Task input:
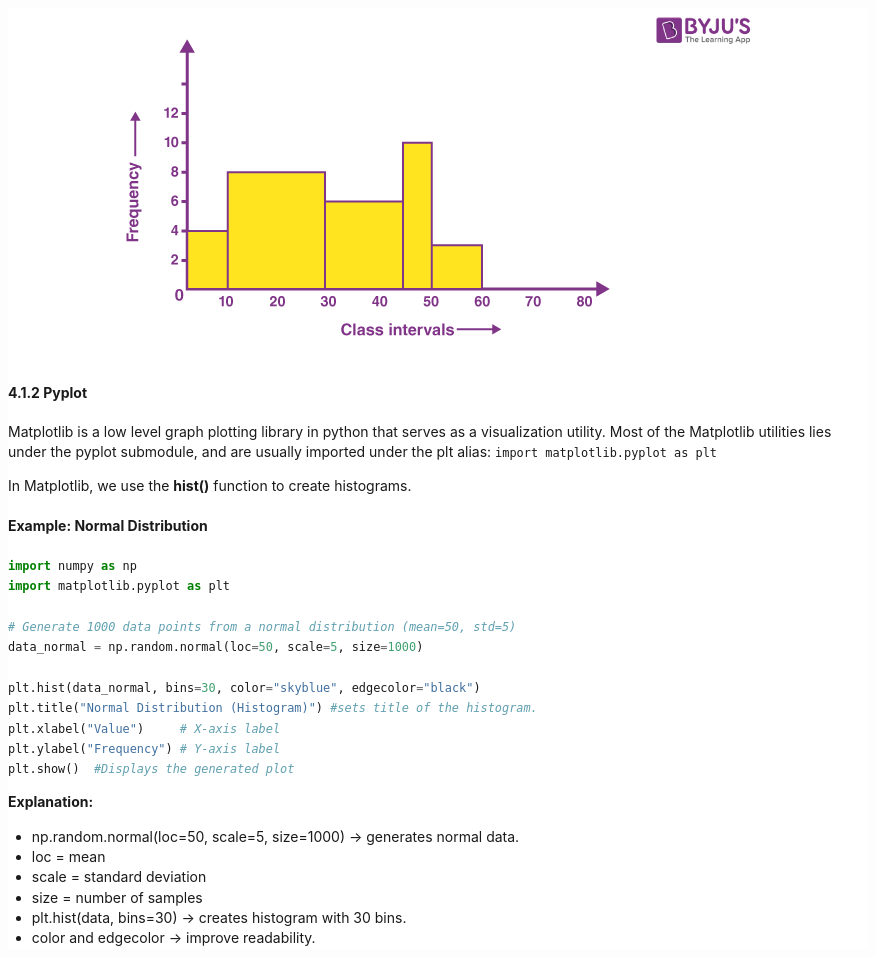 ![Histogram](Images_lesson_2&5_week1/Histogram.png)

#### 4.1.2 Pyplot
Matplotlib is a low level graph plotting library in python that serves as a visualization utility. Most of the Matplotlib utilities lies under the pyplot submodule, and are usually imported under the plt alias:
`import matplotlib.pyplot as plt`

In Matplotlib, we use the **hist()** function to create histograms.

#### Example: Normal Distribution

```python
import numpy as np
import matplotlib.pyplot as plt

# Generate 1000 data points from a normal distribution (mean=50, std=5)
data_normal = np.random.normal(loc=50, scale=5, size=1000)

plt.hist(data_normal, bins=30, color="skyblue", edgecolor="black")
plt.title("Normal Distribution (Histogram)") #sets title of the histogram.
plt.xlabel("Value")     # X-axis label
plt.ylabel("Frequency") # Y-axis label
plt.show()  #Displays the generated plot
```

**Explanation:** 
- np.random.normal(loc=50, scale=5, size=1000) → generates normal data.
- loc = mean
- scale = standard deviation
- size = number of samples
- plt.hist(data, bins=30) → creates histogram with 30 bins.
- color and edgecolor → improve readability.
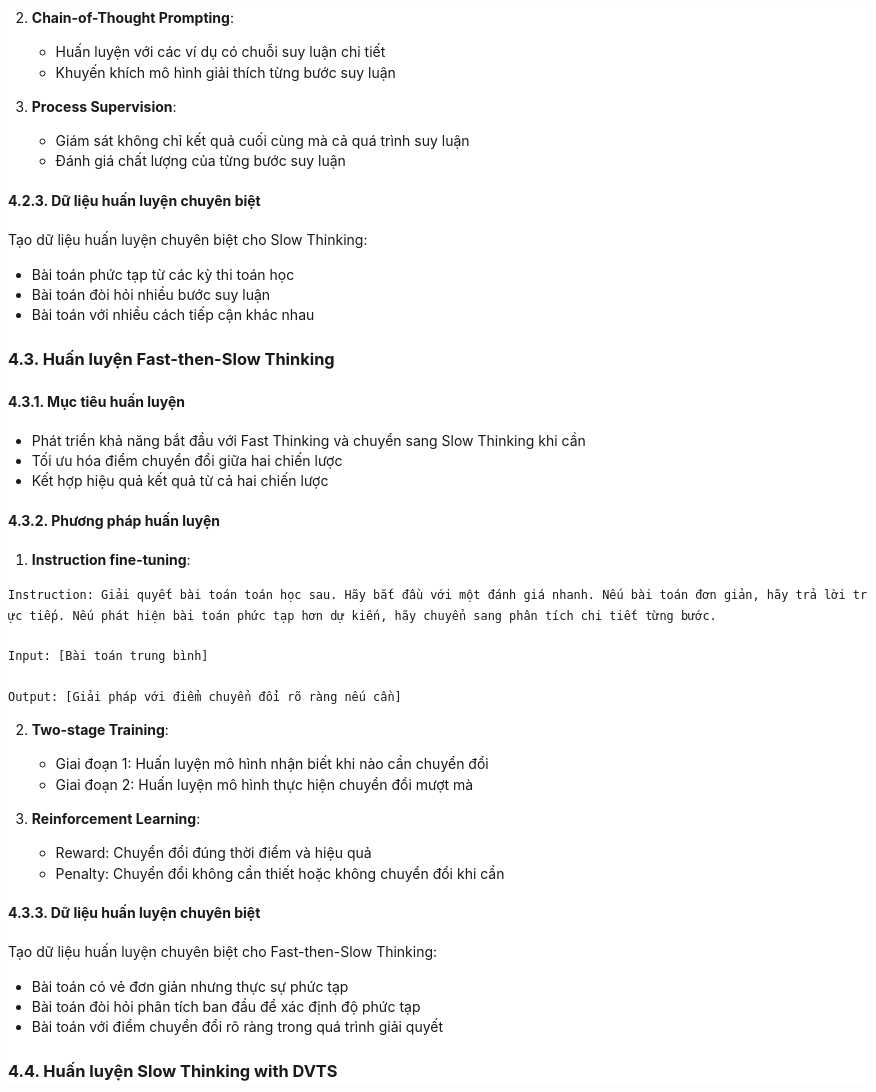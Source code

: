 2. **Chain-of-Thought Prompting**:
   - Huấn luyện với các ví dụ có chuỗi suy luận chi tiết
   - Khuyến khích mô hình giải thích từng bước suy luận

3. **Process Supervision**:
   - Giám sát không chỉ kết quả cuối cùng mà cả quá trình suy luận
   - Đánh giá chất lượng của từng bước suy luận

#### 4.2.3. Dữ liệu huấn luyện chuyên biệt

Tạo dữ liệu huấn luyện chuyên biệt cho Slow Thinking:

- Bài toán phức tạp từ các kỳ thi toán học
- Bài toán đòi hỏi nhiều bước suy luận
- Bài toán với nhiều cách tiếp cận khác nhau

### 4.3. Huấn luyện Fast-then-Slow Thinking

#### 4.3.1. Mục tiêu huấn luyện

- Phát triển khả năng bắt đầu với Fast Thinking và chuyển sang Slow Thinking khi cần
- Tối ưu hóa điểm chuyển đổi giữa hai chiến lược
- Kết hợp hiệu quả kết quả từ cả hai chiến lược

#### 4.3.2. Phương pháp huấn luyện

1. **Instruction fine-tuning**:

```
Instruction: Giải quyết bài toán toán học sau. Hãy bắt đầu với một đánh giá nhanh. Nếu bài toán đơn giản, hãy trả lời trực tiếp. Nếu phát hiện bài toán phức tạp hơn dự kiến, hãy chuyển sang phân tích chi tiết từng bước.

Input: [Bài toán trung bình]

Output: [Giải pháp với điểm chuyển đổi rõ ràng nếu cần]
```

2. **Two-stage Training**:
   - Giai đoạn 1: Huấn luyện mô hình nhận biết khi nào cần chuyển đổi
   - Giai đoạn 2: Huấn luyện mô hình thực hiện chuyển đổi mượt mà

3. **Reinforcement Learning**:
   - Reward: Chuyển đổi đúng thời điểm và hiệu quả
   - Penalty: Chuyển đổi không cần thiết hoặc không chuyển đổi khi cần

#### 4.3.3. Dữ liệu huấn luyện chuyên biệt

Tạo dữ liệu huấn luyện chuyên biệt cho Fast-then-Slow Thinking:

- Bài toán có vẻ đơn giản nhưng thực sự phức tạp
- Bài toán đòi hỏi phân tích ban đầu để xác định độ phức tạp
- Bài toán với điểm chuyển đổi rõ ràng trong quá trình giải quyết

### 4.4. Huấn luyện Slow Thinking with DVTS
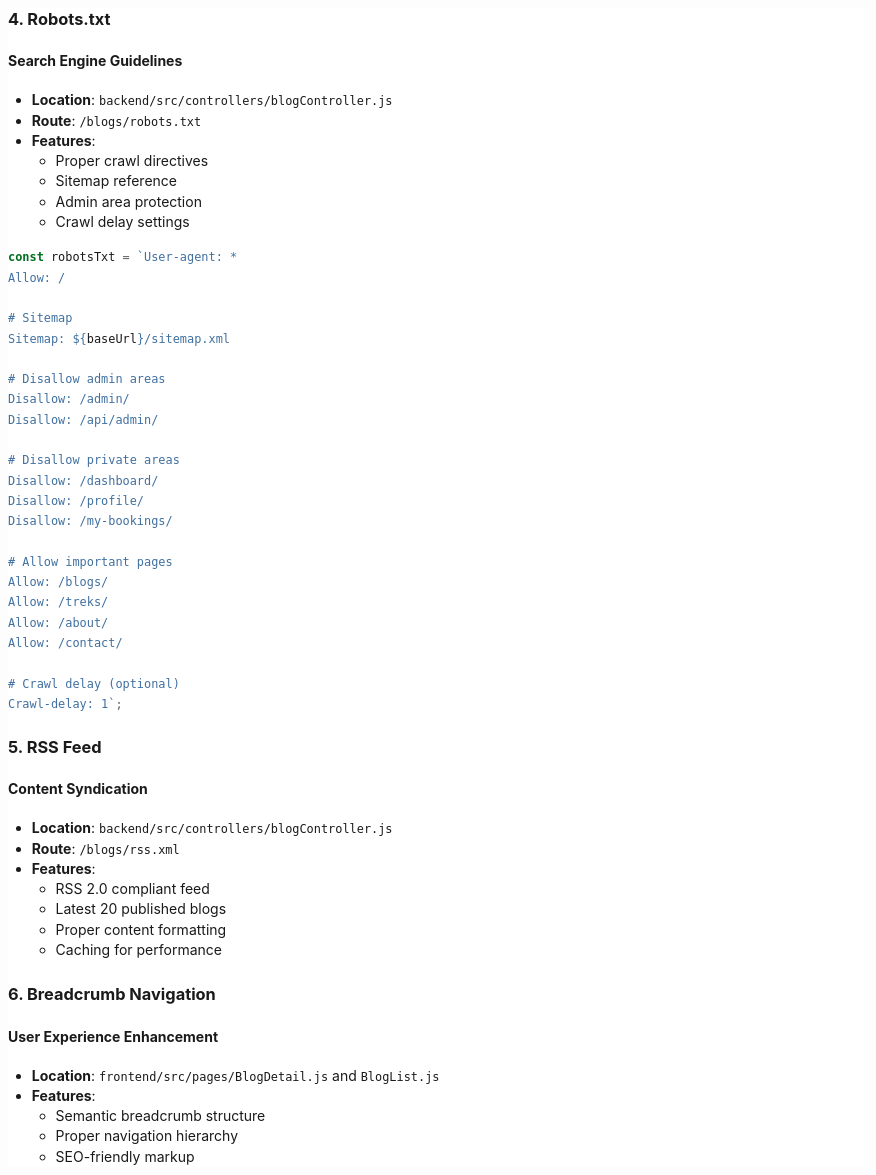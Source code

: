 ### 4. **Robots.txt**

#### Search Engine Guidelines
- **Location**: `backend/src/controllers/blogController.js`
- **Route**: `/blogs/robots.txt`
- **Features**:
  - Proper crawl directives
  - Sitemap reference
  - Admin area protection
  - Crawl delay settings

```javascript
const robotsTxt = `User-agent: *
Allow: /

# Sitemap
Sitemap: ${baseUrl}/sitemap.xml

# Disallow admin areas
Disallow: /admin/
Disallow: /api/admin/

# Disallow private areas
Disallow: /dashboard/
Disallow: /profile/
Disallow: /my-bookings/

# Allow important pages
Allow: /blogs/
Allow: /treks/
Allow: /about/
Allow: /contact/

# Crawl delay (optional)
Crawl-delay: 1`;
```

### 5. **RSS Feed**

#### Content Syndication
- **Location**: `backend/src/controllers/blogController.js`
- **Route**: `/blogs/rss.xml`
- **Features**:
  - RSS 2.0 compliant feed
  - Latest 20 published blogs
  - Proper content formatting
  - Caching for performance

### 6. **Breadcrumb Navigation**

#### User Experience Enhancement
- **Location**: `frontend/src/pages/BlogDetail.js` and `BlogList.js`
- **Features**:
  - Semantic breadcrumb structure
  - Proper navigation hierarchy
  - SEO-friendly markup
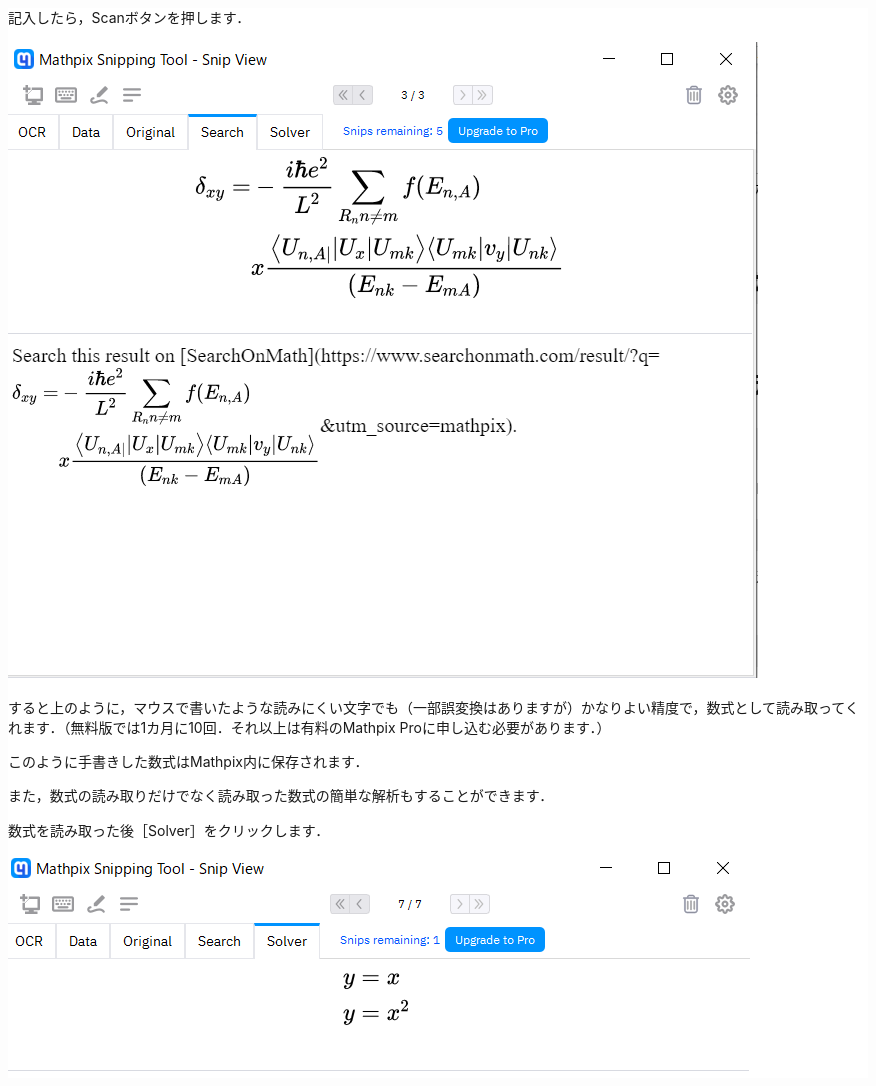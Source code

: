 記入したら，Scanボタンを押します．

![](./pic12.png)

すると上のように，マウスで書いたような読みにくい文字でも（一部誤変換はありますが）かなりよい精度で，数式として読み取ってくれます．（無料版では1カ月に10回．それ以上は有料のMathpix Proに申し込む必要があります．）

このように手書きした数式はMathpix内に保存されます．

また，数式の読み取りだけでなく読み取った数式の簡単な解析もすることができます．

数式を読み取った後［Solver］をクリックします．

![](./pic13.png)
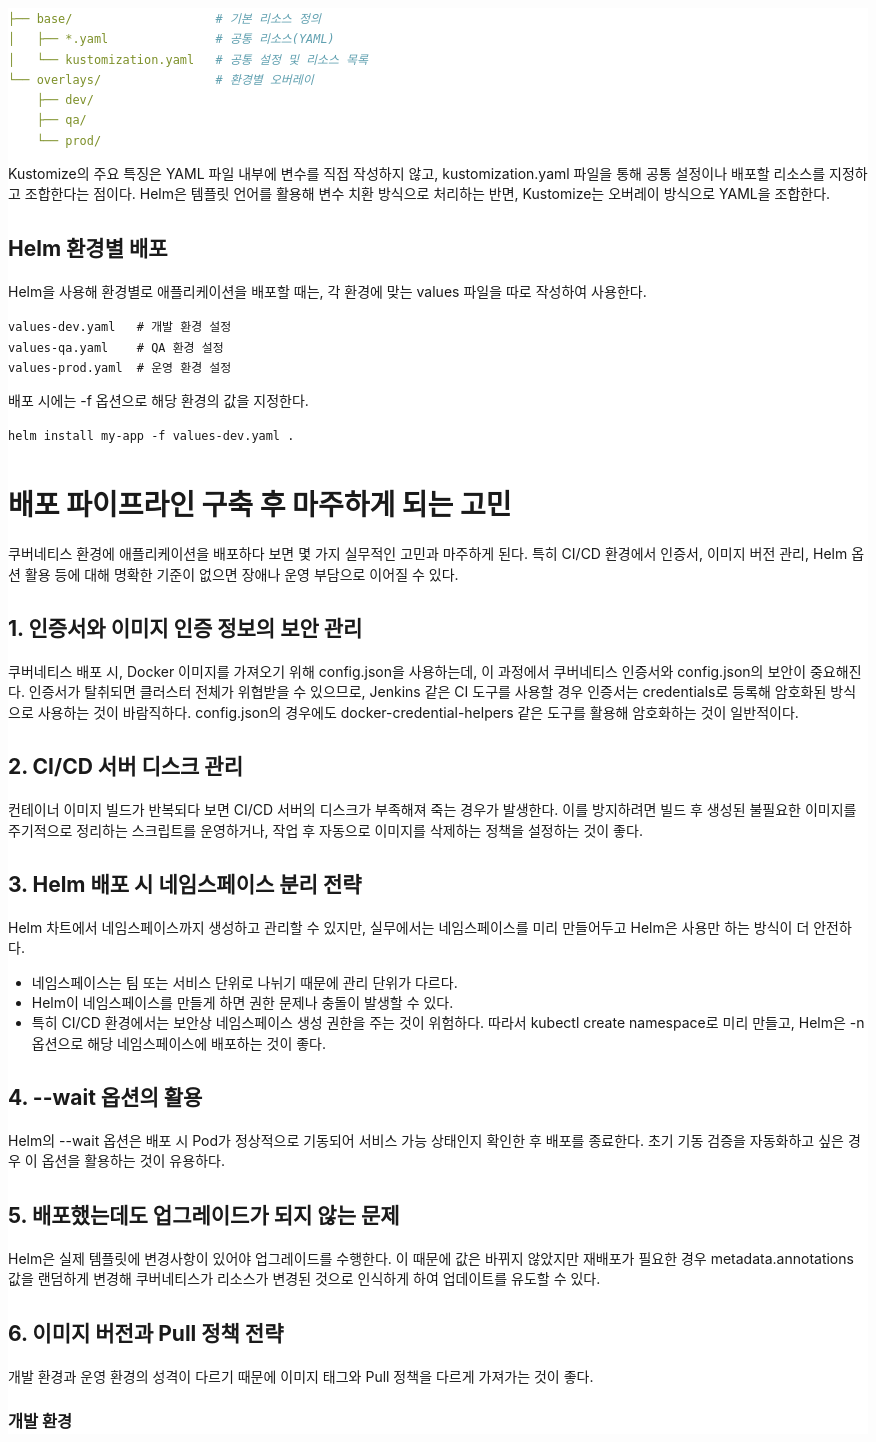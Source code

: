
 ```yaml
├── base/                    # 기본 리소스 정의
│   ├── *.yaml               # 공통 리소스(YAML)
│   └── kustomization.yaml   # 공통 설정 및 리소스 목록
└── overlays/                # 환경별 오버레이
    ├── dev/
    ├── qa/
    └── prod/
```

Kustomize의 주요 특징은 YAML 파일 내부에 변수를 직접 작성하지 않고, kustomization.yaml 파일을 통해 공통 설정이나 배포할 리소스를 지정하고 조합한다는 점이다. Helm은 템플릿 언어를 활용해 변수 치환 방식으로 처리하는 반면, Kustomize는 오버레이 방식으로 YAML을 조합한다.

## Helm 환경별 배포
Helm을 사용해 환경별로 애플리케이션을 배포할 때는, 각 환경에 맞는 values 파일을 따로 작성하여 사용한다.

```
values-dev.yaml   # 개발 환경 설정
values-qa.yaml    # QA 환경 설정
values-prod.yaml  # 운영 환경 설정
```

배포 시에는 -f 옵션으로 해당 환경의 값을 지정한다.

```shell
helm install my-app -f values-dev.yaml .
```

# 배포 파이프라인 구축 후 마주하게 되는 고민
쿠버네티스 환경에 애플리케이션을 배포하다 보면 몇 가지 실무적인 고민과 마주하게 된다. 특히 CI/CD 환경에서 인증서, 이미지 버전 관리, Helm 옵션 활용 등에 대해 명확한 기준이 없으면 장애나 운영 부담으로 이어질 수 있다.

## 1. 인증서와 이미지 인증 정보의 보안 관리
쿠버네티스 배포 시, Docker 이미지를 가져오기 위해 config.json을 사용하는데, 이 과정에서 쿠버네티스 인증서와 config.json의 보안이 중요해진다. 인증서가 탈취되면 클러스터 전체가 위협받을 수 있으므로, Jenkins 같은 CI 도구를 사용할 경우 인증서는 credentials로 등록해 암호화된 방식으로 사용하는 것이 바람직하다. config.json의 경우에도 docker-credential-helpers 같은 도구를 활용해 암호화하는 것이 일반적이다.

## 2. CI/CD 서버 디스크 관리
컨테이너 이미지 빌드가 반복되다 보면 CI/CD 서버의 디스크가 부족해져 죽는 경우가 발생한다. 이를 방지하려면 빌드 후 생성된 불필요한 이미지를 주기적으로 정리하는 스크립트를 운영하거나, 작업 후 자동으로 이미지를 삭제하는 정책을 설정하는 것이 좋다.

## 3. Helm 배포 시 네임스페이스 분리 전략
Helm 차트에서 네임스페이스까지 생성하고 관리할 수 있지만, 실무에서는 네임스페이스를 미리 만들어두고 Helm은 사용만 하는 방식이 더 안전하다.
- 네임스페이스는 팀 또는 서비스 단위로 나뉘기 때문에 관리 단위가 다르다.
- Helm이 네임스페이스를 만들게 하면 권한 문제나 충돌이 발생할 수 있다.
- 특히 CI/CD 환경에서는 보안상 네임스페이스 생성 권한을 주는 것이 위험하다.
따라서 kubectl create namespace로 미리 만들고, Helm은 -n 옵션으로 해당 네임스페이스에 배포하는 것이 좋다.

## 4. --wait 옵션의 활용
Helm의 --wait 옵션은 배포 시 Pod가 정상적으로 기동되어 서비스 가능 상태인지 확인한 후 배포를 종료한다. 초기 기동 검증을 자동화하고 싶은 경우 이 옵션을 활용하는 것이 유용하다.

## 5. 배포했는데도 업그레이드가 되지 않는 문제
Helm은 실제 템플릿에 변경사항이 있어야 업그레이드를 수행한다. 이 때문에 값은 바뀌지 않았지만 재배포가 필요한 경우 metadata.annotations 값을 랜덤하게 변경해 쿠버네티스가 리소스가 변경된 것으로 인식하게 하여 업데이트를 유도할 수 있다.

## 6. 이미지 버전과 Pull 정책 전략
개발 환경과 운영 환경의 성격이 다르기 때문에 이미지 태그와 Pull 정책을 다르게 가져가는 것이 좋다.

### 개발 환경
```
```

What you need to do: From the records above, retype only the lines starting at the line that contains "## 5. 배포했는데도 업그레이드가 되지 않는 문제" and ending at the line that contains "## 6. 이미지 버전과 Pull 정책 전략", both included.

Output of the task:
## 5. 배포했는데도 업그레이드가 되지 않는 문제
Helm은 실제 템플릿에 변경사항이 있어야 업그레이드를 수행한다. 이 때문에 값은 바뀌지 않았지만 재배포가 필요한 경우 metadata.annotations 값을 랜덤하게 변경해 쿠버네티스가 리소스가 변경된 것으로 인식하게 하여 업데이트를 유도할 수 있다.

## 6. 이미지 버전과 Pull 정책 전략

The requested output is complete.